Content starts

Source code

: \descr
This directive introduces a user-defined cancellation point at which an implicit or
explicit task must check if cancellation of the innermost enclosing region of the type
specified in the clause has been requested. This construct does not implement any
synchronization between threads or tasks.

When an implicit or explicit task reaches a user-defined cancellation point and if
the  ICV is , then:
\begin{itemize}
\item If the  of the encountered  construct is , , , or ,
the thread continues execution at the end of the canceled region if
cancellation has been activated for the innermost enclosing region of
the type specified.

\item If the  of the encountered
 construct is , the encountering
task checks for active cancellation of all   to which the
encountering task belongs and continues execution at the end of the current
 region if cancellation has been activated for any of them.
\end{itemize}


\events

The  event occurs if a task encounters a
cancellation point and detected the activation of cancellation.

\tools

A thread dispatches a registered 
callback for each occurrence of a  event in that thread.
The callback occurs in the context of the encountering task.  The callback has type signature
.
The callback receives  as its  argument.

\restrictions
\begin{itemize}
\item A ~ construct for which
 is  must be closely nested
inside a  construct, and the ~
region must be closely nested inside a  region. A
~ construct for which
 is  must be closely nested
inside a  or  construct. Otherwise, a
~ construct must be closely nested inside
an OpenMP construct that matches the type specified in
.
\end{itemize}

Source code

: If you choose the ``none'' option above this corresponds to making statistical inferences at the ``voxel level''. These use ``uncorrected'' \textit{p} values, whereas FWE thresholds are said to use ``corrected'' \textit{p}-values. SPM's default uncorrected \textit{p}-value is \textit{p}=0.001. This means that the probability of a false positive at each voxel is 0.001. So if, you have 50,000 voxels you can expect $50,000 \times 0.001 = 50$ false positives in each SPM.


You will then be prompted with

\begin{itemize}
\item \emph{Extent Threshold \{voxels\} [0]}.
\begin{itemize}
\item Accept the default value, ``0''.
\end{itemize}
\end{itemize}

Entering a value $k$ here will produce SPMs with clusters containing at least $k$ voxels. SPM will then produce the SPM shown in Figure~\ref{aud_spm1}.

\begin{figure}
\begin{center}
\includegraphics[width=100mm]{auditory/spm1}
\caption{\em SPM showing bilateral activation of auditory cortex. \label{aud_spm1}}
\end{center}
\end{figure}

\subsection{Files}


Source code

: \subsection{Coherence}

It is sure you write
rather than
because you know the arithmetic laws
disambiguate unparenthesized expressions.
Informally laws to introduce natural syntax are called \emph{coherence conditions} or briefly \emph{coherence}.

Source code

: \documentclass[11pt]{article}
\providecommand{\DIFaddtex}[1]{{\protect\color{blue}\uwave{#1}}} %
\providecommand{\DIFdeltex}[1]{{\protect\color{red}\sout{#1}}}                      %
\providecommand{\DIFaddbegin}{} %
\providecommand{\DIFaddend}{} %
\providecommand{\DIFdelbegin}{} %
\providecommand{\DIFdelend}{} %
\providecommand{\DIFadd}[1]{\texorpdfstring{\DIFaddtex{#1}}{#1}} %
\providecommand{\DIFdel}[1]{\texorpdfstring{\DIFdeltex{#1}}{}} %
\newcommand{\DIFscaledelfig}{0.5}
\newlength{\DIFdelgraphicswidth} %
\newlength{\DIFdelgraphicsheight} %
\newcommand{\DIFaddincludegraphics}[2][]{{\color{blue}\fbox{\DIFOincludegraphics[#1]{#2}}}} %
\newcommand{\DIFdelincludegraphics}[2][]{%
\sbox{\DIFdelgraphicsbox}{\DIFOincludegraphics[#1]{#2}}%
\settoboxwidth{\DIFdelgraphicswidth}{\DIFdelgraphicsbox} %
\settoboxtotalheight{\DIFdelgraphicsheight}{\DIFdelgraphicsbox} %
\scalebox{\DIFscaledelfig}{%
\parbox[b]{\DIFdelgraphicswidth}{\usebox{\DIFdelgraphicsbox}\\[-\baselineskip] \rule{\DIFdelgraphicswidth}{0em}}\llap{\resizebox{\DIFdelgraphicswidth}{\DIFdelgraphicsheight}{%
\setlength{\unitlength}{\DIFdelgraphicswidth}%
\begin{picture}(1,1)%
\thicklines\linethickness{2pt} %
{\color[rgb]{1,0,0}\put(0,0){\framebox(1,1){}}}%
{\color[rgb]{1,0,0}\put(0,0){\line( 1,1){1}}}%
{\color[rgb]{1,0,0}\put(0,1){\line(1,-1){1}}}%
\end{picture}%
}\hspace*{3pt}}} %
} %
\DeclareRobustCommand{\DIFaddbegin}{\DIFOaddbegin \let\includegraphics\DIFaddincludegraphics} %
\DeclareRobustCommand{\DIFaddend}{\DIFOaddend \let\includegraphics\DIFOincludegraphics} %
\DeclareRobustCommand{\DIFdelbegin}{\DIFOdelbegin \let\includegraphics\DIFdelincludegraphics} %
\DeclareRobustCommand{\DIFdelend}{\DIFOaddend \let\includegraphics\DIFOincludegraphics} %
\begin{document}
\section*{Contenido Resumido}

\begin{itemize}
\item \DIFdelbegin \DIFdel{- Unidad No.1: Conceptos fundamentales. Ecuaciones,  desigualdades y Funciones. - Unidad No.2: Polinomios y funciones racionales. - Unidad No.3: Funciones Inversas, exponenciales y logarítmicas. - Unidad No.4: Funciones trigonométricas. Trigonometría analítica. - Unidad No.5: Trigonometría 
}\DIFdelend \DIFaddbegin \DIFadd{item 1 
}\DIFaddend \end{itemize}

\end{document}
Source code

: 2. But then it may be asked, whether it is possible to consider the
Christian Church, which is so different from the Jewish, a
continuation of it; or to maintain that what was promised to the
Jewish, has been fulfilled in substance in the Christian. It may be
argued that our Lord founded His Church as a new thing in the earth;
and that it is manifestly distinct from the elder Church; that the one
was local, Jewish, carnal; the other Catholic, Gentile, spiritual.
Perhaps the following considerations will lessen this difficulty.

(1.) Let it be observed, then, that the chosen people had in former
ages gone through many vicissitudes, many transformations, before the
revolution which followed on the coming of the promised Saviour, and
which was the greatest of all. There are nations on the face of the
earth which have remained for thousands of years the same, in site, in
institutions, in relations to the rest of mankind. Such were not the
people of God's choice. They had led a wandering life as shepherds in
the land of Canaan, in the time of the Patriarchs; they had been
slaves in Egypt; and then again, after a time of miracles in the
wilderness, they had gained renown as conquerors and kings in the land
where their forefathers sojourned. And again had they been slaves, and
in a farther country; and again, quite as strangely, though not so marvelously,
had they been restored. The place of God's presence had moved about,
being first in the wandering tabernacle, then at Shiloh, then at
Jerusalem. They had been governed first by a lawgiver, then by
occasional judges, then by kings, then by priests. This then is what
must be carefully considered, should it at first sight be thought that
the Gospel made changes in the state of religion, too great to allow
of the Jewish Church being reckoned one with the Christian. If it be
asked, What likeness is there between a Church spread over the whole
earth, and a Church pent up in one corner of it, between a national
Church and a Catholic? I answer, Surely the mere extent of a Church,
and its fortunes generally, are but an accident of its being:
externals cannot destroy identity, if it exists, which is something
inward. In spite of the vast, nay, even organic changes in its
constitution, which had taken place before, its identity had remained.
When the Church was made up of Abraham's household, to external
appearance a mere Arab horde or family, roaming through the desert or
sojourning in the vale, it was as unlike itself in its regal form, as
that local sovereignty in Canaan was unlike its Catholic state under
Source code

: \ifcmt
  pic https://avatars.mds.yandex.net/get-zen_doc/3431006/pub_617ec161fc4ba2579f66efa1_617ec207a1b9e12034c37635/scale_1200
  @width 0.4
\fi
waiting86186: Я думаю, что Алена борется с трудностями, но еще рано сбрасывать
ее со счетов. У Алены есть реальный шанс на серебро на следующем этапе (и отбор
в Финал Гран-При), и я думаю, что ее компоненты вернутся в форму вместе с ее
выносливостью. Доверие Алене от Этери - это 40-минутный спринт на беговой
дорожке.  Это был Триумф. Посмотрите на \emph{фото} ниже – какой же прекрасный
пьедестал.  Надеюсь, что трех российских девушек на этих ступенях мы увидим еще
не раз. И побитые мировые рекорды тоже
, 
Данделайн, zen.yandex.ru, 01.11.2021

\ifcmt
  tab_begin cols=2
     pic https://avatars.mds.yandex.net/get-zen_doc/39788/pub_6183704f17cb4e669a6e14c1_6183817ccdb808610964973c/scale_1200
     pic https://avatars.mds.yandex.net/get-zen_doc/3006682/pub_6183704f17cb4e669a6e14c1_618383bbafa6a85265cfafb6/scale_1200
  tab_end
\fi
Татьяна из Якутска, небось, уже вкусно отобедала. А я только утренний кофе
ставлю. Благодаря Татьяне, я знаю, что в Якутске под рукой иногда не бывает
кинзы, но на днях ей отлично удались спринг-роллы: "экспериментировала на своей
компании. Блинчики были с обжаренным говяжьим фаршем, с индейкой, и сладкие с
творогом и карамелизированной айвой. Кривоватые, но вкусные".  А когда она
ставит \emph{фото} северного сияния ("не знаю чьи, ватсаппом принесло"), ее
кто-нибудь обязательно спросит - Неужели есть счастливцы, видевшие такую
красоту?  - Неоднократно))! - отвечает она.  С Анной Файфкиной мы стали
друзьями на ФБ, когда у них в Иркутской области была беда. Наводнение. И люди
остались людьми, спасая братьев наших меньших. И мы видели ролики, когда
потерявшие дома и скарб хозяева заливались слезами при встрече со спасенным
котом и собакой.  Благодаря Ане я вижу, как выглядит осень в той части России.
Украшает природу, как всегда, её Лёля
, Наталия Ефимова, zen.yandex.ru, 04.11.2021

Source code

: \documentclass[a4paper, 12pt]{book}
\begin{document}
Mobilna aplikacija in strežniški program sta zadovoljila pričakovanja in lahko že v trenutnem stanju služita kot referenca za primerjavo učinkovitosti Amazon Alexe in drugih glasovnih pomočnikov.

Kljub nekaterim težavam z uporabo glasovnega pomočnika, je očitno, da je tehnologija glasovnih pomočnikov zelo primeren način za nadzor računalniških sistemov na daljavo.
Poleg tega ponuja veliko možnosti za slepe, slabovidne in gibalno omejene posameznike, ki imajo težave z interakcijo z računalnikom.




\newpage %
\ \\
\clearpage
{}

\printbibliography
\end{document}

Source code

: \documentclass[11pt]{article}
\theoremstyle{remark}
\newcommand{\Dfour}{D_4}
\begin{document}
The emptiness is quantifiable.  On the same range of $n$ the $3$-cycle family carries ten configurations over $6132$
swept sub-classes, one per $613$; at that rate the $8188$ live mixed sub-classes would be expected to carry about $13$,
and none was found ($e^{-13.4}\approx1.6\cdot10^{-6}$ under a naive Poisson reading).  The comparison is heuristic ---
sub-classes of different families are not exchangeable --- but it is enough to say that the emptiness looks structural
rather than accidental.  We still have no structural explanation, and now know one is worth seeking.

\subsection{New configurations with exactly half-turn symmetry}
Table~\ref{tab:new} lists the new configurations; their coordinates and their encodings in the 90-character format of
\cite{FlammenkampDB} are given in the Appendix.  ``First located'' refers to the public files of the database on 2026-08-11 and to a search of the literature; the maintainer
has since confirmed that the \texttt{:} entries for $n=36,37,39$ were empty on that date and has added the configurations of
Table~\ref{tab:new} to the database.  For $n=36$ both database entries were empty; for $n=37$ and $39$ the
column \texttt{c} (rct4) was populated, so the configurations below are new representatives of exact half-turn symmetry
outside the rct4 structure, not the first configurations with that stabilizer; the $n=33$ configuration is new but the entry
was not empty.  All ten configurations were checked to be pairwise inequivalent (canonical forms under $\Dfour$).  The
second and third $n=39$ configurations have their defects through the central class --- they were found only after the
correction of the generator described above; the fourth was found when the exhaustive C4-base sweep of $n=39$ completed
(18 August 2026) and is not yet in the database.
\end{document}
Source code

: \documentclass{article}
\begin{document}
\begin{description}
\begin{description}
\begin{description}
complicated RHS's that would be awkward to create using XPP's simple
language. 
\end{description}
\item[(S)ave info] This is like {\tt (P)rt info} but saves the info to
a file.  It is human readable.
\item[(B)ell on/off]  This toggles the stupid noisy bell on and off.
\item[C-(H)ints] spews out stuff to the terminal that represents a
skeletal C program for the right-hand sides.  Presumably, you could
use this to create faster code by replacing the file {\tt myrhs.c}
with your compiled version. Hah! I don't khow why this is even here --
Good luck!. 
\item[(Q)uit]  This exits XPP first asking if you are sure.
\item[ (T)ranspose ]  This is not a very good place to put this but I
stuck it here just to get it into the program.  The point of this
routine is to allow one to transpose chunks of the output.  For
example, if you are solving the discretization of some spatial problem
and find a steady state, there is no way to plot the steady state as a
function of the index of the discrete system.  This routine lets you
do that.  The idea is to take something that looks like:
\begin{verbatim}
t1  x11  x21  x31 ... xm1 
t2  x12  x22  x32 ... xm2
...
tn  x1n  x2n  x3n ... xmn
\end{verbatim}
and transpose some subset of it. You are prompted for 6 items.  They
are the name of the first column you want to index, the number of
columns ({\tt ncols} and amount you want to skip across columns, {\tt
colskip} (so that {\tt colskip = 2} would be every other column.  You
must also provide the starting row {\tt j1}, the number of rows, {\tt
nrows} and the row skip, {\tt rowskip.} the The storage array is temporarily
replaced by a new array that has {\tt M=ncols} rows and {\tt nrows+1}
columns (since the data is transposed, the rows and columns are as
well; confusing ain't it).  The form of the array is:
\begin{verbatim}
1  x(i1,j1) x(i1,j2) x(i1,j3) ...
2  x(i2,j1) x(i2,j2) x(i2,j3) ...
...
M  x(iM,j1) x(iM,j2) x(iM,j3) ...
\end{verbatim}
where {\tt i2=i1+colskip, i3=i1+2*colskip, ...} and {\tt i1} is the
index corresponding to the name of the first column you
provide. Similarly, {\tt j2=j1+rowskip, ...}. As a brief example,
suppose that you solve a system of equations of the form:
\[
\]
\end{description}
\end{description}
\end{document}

Content ends

● **TASK PROMPT**
The output should be exactly the lines above from the line containing "ее со счетов." to the line containing "какой же прекрасный", inclusive, with no other lines.

● **RESPONSE TO THE EXERCISE**
ее со счетов. У Алены есть реальный шанс на серебро на следующем этапе (и отбор
в Финал Гран-При), и я думаю, что ее компоненты вернутся в форму вместе с ее
выносливостью. Доверие Алене от Этери - это 40-минутный спринт на беговой
дорожке.  Это был Триумф. Посмотрите на \emph{фото} ниже – какой же прекрасный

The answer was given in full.